Following the alert, UK Home Secretary Theresa May said Britain would continue to work with its allies to combat terrorism.
“I would urge the public to report any suspicious activity to the police in support of the efforts of our security services to discover, track and disrupt terrorist activity,” she said.
After news of the possible plot first came to light, US anti-terrorism officials were reported to have said that they believed al-Qaeda leaders, including Osama Bin Laden, were involved.
Even though no arrests have been made, European officials said several individuals were still under surveillance.
The suspects include British citizens of Pakistani origin and German citizens of Afghan origin.
Recent US drone raids in Pakistan reportedly targeted al-Qaeda militants linked to the plans.
US forces have carried out at least 25 drone strikes in the last month in Pakistan’s tribal areas, which is the highest monthly total for the past six years, US media reported.
Pakistani leaders have heavily criticised the frequent attacks by US drone aircraft, saying it killed innocent bystanders and infringed upon national sovereignty.
The attacks have been publicly condemned by Pakistan as violations of its sovereignty.
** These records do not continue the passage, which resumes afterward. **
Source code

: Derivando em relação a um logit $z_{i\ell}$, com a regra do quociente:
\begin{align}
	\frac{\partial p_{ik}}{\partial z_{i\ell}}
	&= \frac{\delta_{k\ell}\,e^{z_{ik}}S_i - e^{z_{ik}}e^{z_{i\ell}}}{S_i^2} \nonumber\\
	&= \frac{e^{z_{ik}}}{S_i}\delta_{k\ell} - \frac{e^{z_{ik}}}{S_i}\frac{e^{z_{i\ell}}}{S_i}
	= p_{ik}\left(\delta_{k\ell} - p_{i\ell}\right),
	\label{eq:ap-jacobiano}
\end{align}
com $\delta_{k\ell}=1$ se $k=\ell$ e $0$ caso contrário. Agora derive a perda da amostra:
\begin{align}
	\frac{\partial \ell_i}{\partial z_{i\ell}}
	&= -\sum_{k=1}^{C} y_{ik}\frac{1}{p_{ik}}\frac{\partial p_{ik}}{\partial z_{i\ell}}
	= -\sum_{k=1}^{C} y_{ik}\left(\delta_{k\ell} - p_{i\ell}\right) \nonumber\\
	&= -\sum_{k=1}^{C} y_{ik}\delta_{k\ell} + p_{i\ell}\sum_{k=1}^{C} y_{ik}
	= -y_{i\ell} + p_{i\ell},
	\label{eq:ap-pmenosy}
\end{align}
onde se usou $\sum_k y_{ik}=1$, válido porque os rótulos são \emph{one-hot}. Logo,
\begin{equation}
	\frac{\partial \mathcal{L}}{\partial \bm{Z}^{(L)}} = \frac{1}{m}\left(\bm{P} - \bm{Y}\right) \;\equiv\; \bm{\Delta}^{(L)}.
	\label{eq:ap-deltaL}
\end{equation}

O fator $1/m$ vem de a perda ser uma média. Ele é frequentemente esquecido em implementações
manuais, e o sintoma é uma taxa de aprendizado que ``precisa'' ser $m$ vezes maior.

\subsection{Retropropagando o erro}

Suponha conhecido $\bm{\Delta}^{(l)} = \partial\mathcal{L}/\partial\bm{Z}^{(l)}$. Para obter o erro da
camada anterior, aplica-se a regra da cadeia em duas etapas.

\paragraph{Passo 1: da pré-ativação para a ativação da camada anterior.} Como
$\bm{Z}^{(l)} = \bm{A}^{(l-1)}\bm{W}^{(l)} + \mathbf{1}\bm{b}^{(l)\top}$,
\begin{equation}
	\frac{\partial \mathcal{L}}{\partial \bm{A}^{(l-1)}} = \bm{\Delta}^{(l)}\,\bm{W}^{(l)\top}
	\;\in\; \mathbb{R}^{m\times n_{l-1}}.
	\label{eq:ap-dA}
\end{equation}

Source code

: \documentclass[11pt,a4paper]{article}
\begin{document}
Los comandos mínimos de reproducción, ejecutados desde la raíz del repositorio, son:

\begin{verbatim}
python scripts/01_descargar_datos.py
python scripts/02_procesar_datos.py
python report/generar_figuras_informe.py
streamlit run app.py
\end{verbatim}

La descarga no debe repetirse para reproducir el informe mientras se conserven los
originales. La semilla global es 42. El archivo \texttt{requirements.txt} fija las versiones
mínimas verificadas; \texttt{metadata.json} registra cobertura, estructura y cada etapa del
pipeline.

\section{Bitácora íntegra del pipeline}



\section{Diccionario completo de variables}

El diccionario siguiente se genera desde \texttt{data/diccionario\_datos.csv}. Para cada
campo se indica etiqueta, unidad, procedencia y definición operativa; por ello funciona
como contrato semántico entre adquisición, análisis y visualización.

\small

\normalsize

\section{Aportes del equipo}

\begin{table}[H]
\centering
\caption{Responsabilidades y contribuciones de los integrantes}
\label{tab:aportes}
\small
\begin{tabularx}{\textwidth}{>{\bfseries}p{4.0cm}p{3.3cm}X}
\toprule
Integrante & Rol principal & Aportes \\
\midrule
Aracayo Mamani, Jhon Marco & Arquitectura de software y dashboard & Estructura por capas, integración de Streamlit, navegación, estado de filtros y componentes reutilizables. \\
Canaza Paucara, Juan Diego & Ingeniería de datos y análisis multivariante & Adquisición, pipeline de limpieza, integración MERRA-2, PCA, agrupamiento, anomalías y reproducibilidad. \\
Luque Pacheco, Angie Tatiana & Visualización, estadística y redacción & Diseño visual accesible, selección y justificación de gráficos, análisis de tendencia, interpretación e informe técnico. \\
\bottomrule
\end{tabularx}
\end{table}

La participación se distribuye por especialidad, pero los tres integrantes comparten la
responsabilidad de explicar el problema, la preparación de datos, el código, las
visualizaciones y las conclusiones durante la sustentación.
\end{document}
Besides the attacks are unpopular among the Pakistani people.
However the Pakistani government is believed to assist in at least some of the missile attacks, even though the US does not publicly acknowledge the existence of the covert, CIA-run operation.
The UN has called for the US to end the CIA’s control over drone attacks.
Philip Alston, the special rapporteur on extrajudicial executions, said that the US spy agency does not provide enough transparency or accountability for the programme.
Alston added that the use of drone attacks risked creating a “Playstation” mentality towards killing, “because operators are based thousands of miles away from the battlefield, and undertake operations entirely through computer screens and remote audio-feed”.
The US has been pushing Pakistan to increase their search for the militants, who are believed to be hiding in a mountainous border region in the country.